WHAT IS EXPECTED ▸ Reproduce only what lies between the first line of the material below and the line containing "boundary data and", with both of those lines included and every line kept exact.

DATASET RECORDS ▸
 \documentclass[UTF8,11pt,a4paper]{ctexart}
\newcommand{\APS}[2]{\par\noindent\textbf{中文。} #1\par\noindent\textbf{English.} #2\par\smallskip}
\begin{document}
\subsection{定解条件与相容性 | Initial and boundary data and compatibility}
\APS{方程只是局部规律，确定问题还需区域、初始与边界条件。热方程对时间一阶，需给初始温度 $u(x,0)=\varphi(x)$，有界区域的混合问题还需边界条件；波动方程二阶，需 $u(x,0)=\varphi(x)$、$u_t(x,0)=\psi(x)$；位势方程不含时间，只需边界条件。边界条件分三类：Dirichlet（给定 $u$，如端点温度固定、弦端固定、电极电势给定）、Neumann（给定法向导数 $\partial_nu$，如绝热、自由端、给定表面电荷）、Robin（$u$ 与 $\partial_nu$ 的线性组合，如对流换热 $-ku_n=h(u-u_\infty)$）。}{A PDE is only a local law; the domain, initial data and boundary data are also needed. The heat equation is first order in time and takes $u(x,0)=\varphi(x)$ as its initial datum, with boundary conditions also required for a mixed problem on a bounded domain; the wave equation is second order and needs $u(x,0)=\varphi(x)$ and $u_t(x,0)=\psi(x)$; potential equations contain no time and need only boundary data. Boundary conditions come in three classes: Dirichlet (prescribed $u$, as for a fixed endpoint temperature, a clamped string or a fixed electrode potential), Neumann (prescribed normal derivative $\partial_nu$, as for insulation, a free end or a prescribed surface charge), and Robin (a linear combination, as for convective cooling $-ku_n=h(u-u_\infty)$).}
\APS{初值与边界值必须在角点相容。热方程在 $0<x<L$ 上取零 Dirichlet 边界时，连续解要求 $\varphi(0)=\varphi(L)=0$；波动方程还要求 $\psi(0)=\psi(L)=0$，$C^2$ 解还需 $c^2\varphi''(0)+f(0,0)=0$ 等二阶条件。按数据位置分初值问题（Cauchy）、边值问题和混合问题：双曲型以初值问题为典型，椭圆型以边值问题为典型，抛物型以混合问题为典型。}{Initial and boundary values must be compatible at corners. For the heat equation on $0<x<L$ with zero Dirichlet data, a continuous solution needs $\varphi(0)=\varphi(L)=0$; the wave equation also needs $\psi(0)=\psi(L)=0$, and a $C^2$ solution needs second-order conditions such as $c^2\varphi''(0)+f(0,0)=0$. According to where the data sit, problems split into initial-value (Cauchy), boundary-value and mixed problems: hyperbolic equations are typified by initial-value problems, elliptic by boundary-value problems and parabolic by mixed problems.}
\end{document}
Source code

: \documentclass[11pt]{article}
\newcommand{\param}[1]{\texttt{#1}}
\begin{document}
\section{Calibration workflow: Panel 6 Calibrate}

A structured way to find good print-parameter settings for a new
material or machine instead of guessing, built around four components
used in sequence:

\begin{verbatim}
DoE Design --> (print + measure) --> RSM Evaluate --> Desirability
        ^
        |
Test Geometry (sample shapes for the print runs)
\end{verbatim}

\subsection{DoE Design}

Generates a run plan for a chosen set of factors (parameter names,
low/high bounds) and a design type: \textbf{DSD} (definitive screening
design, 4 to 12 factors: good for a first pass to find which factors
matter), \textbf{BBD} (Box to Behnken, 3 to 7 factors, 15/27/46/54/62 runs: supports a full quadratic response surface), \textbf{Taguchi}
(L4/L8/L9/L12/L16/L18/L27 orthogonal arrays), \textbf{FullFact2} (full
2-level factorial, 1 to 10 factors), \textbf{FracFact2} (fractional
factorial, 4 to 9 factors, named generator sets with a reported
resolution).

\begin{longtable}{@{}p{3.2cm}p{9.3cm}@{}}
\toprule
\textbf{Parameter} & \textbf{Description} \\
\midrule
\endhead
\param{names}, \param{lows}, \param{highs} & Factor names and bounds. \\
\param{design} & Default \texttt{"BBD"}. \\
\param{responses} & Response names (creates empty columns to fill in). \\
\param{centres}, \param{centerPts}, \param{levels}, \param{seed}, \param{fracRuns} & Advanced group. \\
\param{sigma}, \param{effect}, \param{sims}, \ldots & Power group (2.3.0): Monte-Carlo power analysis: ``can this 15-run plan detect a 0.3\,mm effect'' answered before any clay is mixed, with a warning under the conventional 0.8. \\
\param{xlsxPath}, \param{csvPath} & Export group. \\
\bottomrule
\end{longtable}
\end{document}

SOLUTION FOR THIS TASK ▸
 \documentclass[UTF8,11pt,a4paper]{ctexart}
\newcommand{\APS}[2]{\par\noindent\textbf{中文。} #1\par\noindent\textbf{English.} #2\par\smallskip}
\begin{document}
\subsection{定解条件与相容性 | Initial and boundary data and compatibility}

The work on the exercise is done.